:: RECORDS
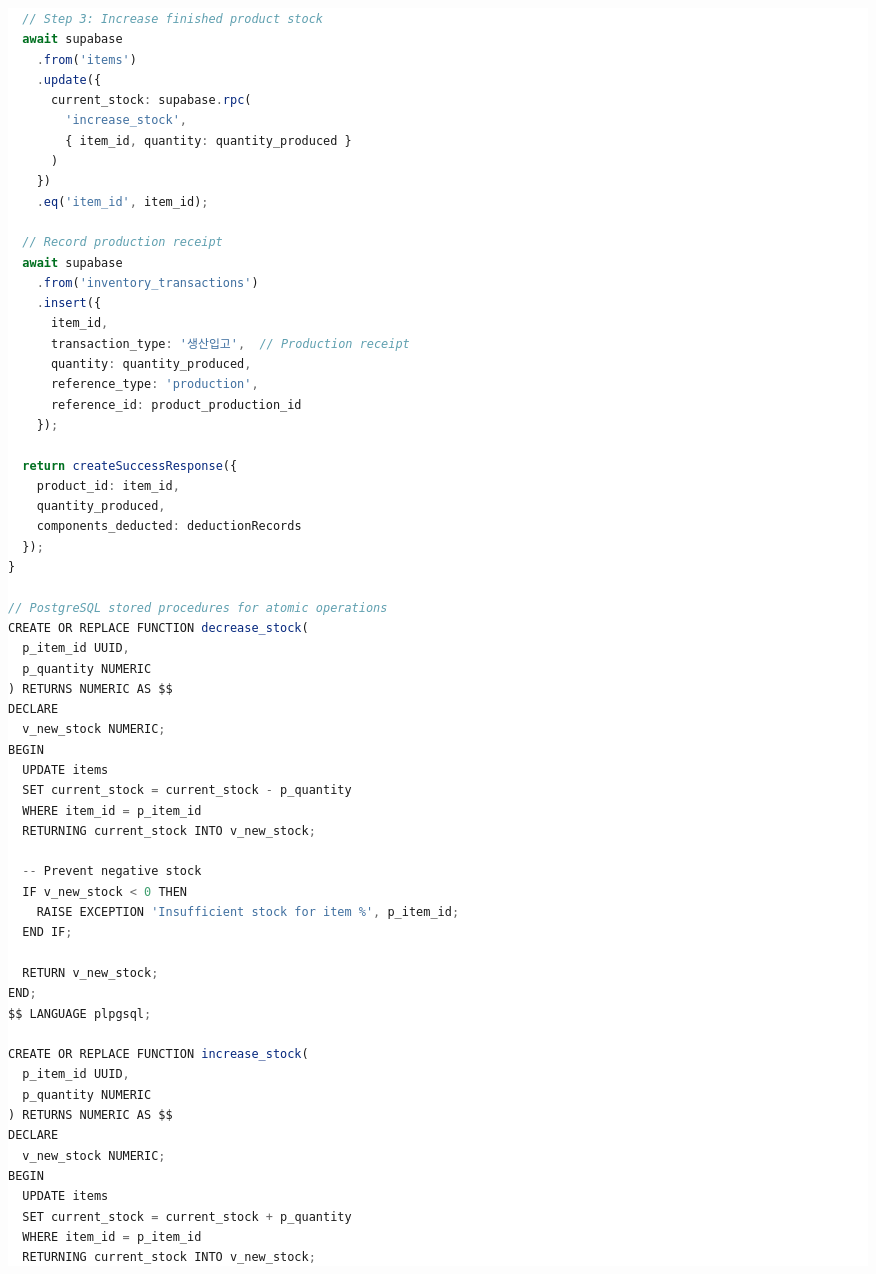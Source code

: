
 ```typescript
  // Step 3: Increase finished product stock
  await supabase
    .from('items')
    .update({
      current_stock: supabase.rpc(
        'increase_stock',
        { item_id, quantity: quantity_produced }
      )
    })
    .eq('item_id', item_id);

  // Record production receipt
  await supabase
    .from('inventory_transactions')
    .insert({
      item_id,
      transaction_type: '생산입고',  // Production receipt
      quantity: quantity_produced,
      reference_type: 'production',
      reference_id: product_production_id
    });

  return createSuccessResponse({
    product_id: item_id,
    quantity_produced,
    components_deducted: deductionRecords
  });
}

// PostgreSQL stored procedures for atomic operations
CREATE OR REPLACE FUNCTION decrease_stock(
  p_item_id UUID,
  p_quantity NUMERIC
) RETURNS NUMERIC AS $$
DECLARE
  v_new_stock NUMERIC;
BEGIN
  UPDATE items
  SET current_stock = current_stock - p_quantity
  WHERE item_id = p_item_id
  RETURNING current_stock INTO v_new_stock;

  -- Prevent negative stock
  IF v_new_stock < 0 THEN
    RAISE EXCEPTION 'Insufficient stock for item %', p_item_id;
  END IF;

  RETURN v_new_stock;
END;
$$ LANGUAGE plpgsql;

CREATE OR REPLACE FUNCTION increase_stock(
  p_item_id UUID,
  p_quantity NUMERIC
) RETURNS NUMERIC AS $$
DECLARE
  v_new_stock NUMERIC;
BEGIN
  UPDATE items
  SET current_stock = current_stock + p_quantity
  WHERE item_id = p_item_id
  RETURNING current_stock INTO v_new_stock;

```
::::
> WHAT YOU NEED TO DO
Take every entry above and transcribe it exactly, with no pictures in the copy.

> EXERCISE RESPONSE
Source code

:
 ```typescript
  // Step 3: Increase finished product stock
  await supabase
    .from('items')
    .update({
      current_stock: supabase.rpc(
        'increase_stock',
        { item_id, quantity: quantity_produced }
      )
    })
    .eq('item_id', item_id);

  // Record production receipt
  await supabase
    .from('inventory_transactions')
    .insert({
      item_id,
      transaction_type: '생산입고',  // Production receipt
      quantity: quantity_produced,
      reference_type: 'production',
      reference_id: product_production_id
    });

  return createSuccessResponse({
    product_id: item_id,
    quantity_produced,
    components_deducted: deductionRecords
  });
}

// PostgreSQL stored procedures for atomic operations
CREATE OR REPLACE FUNCTION decrease_stock(
  p_item_id UUID,
  p_quantity NUMERIC
) RETURNS NUMERIC AS $$
DECLARE
  v_new_stock NUMERIC;
BEGIN
  UPDATE items
  SET current_stock = current_stock - p_quantity
  WHERE item_id = p_item_id
  RETURNING current_stock INTO v_new_stock;

  -- Prevent negative stock
  IF v_new_stock < 0 THEN
    RAISE EXCEPTION 'Insufficient stock for item %', p_item_id;
  END IF;

  RETURN v_new_stock;
END;
$$ LANGUAGE plpgsql;

CREATE OR REPLACE FUNCTION increase_stock(
  p_item_id UUID,
  p_quantity NUMERIC
) RETURNS NUMERIC AS $$
DECLARE
  v_new_stock NUMERIC;
BEGIN
  UPDATE items
  SET current_stock = current_stock + p_quantity
  WHERE item_id = p_item_id
  RETURNING current_stock INTO v_new_stock;

```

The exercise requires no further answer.